• **Material shown**:
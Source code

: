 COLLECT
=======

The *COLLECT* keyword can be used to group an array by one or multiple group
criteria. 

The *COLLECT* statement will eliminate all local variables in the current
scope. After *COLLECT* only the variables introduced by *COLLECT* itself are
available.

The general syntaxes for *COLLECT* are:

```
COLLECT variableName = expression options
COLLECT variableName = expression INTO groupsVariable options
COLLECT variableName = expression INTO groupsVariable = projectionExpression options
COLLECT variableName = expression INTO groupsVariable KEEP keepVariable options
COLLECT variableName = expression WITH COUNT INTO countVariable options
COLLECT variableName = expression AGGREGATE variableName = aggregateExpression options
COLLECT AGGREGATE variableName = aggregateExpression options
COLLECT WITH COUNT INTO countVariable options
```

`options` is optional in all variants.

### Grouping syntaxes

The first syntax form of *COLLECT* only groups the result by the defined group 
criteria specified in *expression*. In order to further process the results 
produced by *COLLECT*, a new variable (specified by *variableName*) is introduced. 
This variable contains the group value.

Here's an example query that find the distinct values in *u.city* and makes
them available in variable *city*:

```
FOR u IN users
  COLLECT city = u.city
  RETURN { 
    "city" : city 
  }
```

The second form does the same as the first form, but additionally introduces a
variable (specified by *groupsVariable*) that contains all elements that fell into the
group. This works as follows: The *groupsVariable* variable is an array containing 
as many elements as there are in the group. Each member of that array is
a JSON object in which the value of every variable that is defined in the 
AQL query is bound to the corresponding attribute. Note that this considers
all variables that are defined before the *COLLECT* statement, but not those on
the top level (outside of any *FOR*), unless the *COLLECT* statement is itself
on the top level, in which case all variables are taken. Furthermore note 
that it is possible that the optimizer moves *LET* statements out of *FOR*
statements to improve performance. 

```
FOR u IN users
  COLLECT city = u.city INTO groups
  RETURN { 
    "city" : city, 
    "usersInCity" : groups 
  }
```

--

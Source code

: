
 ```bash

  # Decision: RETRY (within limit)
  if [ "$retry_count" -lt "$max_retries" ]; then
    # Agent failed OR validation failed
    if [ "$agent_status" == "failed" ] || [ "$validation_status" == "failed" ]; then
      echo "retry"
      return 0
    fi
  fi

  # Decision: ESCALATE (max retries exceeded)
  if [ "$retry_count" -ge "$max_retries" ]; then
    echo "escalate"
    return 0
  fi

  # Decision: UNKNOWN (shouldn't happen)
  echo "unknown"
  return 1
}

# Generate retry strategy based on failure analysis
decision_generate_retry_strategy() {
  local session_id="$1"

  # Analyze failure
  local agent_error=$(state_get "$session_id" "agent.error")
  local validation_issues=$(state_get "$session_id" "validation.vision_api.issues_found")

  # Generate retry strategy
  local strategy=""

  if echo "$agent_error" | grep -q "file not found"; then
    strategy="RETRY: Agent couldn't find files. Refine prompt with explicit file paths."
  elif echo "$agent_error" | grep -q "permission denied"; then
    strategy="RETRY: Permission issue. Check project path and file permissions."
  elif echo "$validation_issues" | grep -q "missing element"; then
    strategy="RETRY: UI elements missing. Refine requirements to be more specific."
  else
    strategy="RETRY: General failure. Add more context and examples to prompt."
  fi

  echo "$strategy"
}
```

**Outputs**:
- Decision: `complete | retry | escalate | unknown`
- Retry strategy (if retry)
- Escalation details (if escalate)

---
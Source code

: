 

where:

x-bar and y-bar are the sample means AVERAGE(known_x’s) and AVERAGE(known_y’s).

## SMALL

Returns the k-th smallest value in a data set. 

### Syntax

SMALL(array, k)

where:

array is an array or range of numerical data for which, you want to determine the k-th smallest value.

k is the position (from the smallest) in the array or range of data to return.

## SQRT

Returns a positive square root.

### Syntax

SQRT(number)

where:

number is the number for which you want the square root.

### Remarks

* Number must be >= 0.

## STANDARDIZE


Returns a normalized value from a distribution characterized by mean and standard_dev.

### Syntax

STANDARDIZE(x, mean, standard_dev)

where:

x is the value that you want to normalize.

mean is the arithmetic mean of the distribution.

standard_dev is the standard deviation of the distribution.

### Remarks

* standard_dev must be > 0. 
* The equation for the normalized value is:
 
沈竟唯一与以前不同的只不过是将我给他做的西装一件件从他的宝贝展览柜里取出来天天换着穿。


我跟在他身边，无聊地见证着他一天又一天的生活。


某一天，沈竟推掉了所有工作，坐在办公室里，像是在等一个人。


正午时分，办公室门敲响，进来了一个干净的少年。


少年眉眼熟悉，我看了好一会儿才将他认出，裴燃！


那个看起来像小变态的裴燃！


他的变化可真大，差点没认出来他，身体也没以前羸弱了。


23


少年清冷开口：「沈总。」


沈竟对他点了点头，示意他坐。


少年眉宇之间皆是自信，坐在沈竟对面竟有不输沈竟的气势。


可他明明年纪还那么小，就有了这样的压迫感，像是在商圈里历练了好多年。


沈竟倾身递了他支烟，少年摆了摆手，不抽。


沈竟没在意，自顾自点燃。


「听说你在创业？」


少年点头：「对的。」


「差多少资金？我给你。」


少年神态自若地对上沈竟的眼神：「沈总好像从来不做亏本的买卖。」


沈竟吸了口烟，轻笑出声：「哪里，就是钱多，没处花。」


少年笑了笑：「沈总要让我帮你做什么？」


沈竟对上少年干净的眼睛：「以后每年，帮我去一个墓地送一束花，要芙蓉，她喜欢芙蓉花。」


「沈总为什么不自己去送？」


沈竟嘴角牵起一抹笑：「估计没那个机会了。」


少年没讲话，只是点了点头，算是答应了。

---

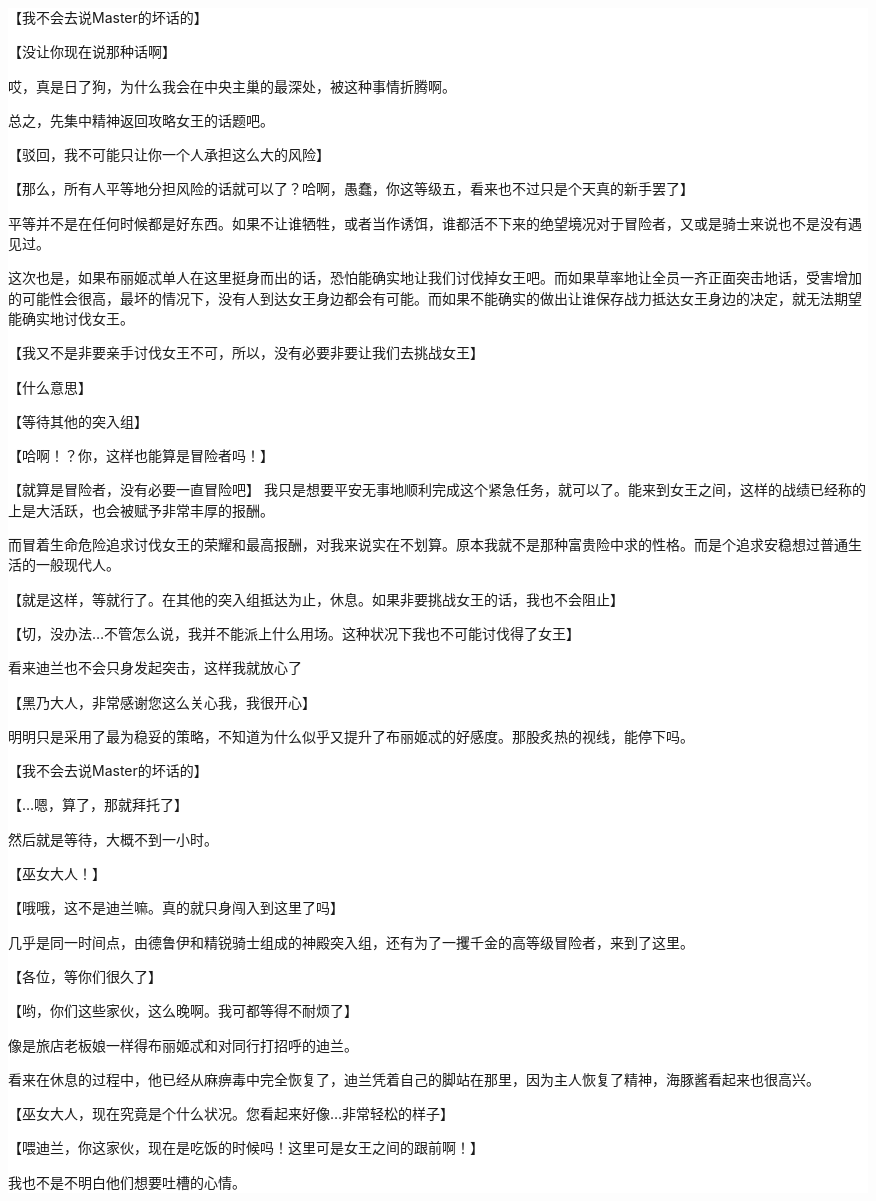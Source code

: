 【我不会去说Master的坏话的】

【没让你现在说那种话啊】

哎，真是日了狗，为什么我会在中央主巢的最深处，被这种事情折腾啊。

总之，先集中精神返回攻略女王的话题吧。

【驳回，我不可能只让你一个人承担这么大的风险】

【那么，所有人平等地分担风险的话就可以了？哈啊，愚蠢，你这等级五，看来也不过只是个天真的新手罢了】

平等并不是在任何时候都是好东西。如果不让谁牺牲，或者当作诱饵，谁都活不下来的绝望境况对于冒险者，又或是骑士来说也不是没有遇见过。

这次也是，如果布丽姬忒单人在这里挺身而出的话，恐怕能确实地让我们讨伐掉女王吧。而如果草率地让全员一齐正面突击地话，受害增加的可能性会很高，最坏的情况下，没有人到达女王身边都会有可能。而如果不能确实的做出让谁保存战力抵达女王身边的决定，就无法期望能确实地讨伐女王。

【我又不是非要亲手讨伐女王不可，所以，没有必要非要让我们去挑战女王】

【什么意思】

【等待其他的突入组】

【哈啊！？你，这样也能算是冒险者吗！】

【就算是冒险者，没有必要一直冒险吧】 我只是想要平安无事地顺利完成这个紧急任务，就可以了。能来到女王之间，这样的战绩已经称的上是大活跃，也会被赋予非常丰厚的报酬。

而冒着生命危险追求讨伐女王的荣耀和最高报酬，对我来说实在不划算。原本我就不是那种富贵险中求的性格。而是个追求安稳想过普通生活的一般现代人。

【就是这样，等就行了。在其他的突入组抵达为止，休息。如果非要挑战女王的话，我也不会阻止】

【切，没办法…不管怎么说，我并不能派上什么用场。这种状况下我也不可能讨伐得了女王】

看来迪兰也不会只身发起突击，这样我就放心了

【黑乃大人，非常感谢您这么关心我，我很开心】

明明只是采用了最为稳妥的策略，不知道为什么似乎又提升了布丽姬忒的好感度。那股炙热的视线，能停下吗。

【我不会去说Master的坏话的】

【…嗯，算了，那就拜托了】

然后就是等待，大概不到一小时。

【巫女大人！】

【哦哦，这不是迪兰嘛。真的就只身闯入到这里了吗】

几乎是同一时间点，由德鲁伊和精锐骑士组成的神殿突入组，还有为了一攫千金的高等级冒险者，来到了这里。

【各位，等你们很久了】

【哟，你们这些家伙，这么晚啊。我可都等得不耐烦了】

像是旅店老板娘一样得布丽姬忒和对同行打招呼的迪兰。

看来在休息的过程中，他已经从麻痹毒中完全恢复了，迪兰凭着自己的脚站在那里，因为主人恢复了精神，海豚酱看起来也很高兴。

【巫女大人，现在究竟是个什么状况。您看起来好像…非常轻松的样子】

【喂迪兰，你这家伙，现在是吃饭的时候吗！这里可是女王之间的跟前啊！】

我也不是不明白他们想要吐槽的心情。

• **What is required**: Copy out each line of the material that holds the word "data".

• **Finished exercise**:
Returns the k-th smallest value in a data set. 
array is an array or range of numerical data for which, you want to determine the k-th smallest value.
k is the position (from the smallest) in the array or range of data to return.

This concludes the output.